-- TASK --
Filter out every line below that lacks "documentclass", and copy the rest.

[Items from a data source]
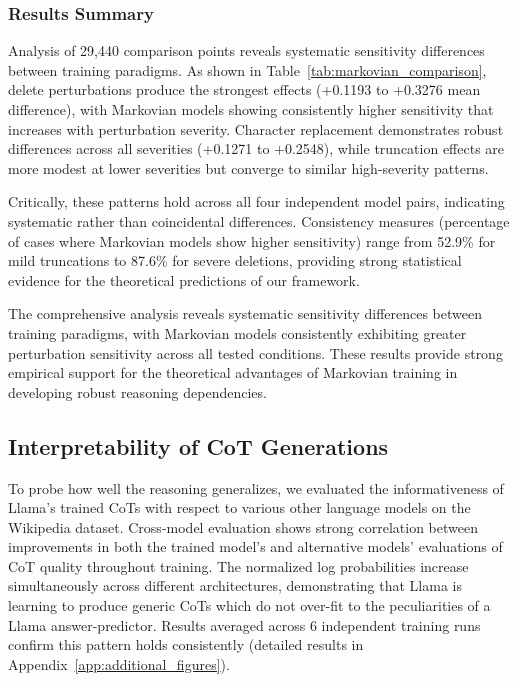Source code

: \documentclass{article} %
\begin{document}
\subsubsection{Results Summary}
Analysis of 29,440 comparison points reveals systematic sensitivity differences between training paradigms. As shown in Table~\ref{tab:markovian_comparison}, delete perturbations produce the strongest effects (+0.1193 to +0.3276 mean difference), with Markovian models showing consistently higher sensitivity that increases with perturbation severity. Character replacement demonstrates robust differences across all severities (+0.1271 to +0.2548), while truncation effects are more modest at lower severities but converge to similar high-severity patterns.

Critically, these patterns hold across all four independent model pairs, indicating systematic rather than coincidental differences. Consistency measures (percentage of cases where Markovian models show higher sensitivity) range from 52.9\% for mild truncations to 87.6\% for severe deletions, providing strong statistical evidence for the theoretical predictions of our framework.

The comprehensive analysis reveals systematic sensitivity differences between training paradigms, with Markovian models consistently exhibiting greater perturbation sensitivity across all tested conditions. These results provide strong empirical support for the theoretical advantages of Markovian training in developing robust reasoning dependencies.

\subsection{Interpretability of CoT Generations}
\label{subsec:interp}

To probe how well the reasoning generalizes, we evaluated the informativeness of Llama's trained CoTs with respect to various other language models on the Wikipedia dataset. Cross-model evaluation shows strong correlation between improvements in both the trained model's and alternative models' evaluations of CoT quality throughout training. The normalized log probabilities increase simultaneously across different architectures, demonstrating that Llama is learning to produce generic CoTs which do not over-fit to the peculiarities of a Llama answer-predictor. Results averaged across 6 independent training runs confirm this pattern holds consistently (detailed results in Appendix~\ref{app:additional_figures}). 
\end{document}
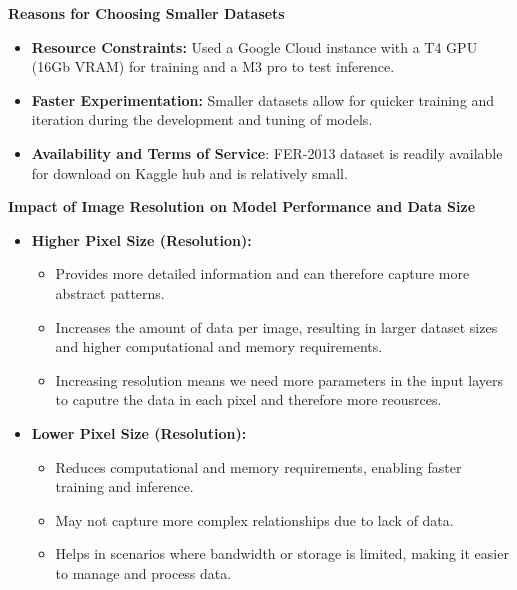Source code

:\documentclass{article}
\begin{document}
\textbf{Reasons for Choosing Smaller Datasets}

\begin{itemize}
    \item \textbf{Resource Constraints:} Used a Google Cloud instance with a T4 GPU (16Gb VRAM) for training and a M3 pro to test inference. 
    \item \textbf{Faster Experimentation:} Smaller datasets allow for quicker training and iteration during the development and tuning of models.
    \item \textbf{Availability and Terms of Service}: FER-2013 dataset is readily available for download on Kaggle hub and is relatively small.
\end{itemize}

\textbf{Impact of Image Resolution on Model Performance and Data Size}

\begin{itemize}
    \item \textbf{Higher Pixel Size (Resolution):}
    \begin{itemize}
        \item Provides more detailed information and can therefore capture more abstract patterns.
        \item Increases the amount of data per image, resulting in larger dataset sizes and higher computational and memory requirements.
        \item Increasing resolution means we need more parameters in the input layers to caputre the data in each pixel and therefore more reousrces.
    \end{itemize}
    \item \textbf{Lower Pixel Size (Resolution):}
    \begin{itemize}
        \item Reduces computational and memory requirements, enabling faster training and inference.
        \item May not capture more complex relationships due to lack of data.
        \item Helps in scenarios where bandwidth or storage is limited, making it easier to manage and process data.
    \end{itemize}
\end{itemize}
\end{document}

-- EXERCISE OUTPUT --
: \documentclass{article} %
:\documentclass{article}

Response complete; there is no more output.